Gary Gordon.

In the year ahead, expect pain for some mortgage banks and gains for thrifts, advises Gary Gordon of Paine Webber Inc.

Rising rates hurt mortgage banks that specialize in fixed-rate loans while lifting thrifts that offer more adjustable-rate loans.

After a marginally better fourth quarter, Mr. Gordon anticipates many of the smaller mortgage banks will fade from the business, and that should improve profits for the survivors.

Mr. Gordon -- named top thrift analyst in the American Banker survey -- especially likes the big-three thrifts in California, Great Western Financial Corp., Golden West Financial Corp., and H.F. Ahmanson & Co. He says good loan volume and high quality loans point to higher profits in the next year for these companies.

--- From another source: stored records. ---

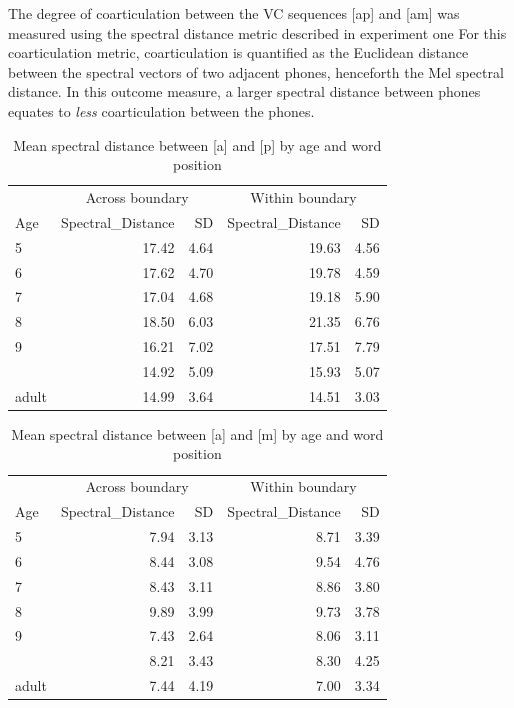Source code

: \documentclass[
]{article}
\begin{document}
The degree of coarticulation between the VC sequences {[}ap{]} and {[}am{]} was measured using the spectral distance metric described in experiment one For this coarticulation metric, coarticulation is quantified as the Euclidean distance between the spectral vectors of two adjacent phones, henceforth the Mel spectral distance. In this outcome measure, a larger spectral distance between phones equates to \emph{less} coarticulation between the phones.

\begin{table}

\caption{\label{tab:ap-coartic-tbl}Mean spectral distance between [a] and [p] by age and word position}
\centering
\begin{tabular}[t]{lrrrr}
\toprule
\multicolumn{1}{c}{ } & \multicolumn{2}{c}{Across boundary} & \multicolumn{2}{c}{Within boundary} \\
\cmidrule(l{3pt}r{3pt}){2-3} \cmidrule(l{3pt}r{3pt}){4-5}
Age & Spectral\_Distance  & SD  & Spectral\_Distance & SD\\
\midrule
5 & 17.42 & 4.64 & 19.63 & 4.56\\
6 & 17.62 & 4.70 & 19.78 & 4.59\\
7 & 17.04 & 4.68 & 19.18 & 5.90\\
8 & 18.50 & 6.03 & 21.35 & 6.76\\
9 & 16.21 & 7.02 & 17.51 & 7.79\\
\addlinespace
10 & 14.92 & 5.09 & 15.93 & 5.07\\
adult & 14.99 & 3.64 & 14.51 & 3.03\\
\bottomrule
\end{tabular}
\end{table}

\begin{table}

\caption{\label{tab:am-coartic-tbl}Mean spectral distance between [a] and [m] by age and word position}
\centering
\begin{tabular}[t]{lrrrr}
\toprule
\multicolumn{1}{c}{ } & \multicolumn{2}{c}{Across boundary} & \multicolumn{2}{c}{Within boundary} \\
\cmidrule(l{3pt}r{3pt}){2-3} \cmidrule(l{3pt}r{3pt}){4-5}
Age & Spectral\_Distance  & SD  & Spectral\_Distance & SD\\
\midrule
5 & 7.94 & 3.13 & 8.71 & 3.39\\
6 & 8.44 & 3.08 & 9.54 & 4.76\\
7 & 8.43 & 3.11 & 8.86 & 3.80\\
8 & 9.89 & 3.99 & 9.73 & 3.78\\
9 & 7.43 & 2.64 & 8.06 & 3.11\\
\addlinespace
10 & 8.21 & 3.43 & 8.30 & 4.25\\
adult & 7.44 & 4.19 & 7.00 & 3.34\\
\bottomrule
\end{tabular}
\end{table}
\end{document}
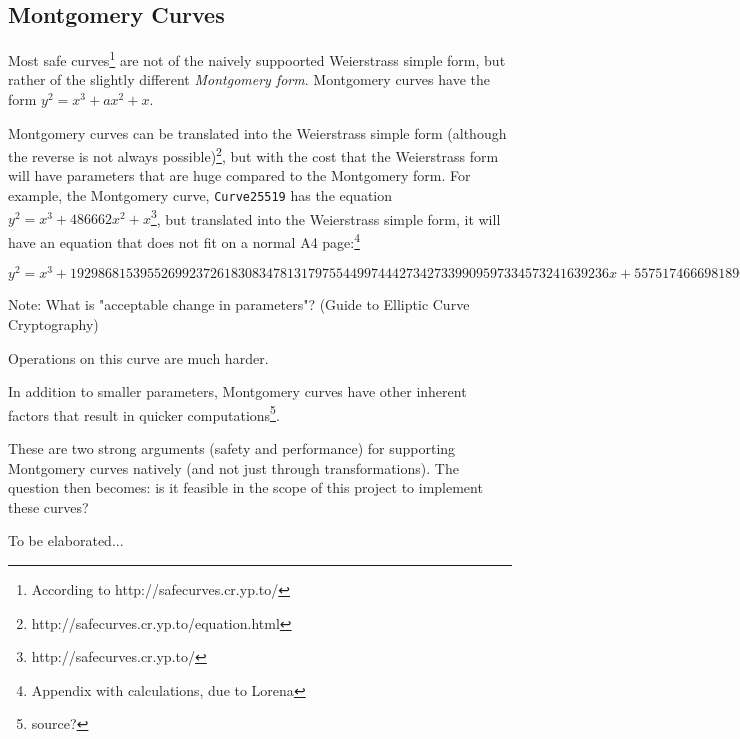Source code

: \subsection{Montgomery Curves}

Most safe curves\footnote{According to http://safecurves.cr.yp.to/} are not of the naively suppoorted
Weierstrass simple form, but rather of the slightly different \emph{Montgomery form}. Montgomery curves
have the form \(y^2 = x^3 + ax^2 + x\).

Montgomery curves can be translated into the Weierstrass simple form (although the reverse is not always
possible)\footnote{http://safecurves.cr.yp.to/equation.html}, but with the cost that the Weierstrass form
will have parameters that are huge compared to the Montgomery form. For example, the Montgomery curve,
\verb|Curve25519| has the equation \(y^2 = x^3+486662x^2+x\)\footnote{http://safecurves.cr.yp.to/}, but
translated into the Weierstrass simple form, it will have an equation that does not fit on a normal A4
page:\footnote{Appendix with calculations, due to Lorena}

\begin{equation}
	y^2 =
	x^3 +
	19298681539552699237261830834781317975544997444273427339909597334573241639236x +
	55751746669818908907645289078257140818241103727901012315294400837956729358436
\end{equation}

Note: What is "acceptable change in parameters"? (Guide to Elliptic Curve Cryptography)

Operations on this curve are much harder.

In addition to smaller parameters, Montgomery curves have other inherent factors that result in quicker
computations\footnote{source?}.

These are two strong arguments (safety and performance) for supporting Montgomery curves natively (and
not just through transformations). The question then becomes: is it feasible in the scope of this
project to implement these curves?

To be elaborated...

Mr. Gordon maintains his buy rating on Countrywide Credit Industries, saying "Its loan-servicing portfolio can generate enough income to support the stock price."

Perhaps more significant than some of the competition-driven exits, according to Mr. Gordon, is the long-term technology-based change in the industry.

When Fannie Mae and Freddie Mac roll out their computer systems in 1995, the role of the mortgage banker may be diminished. "Fannie and Freddie should do a good bit of underwriting for the industry in the next few years," says Mr. Gordon.

"There are a lot easier ways to earn a living than being a mortgage banker," he said.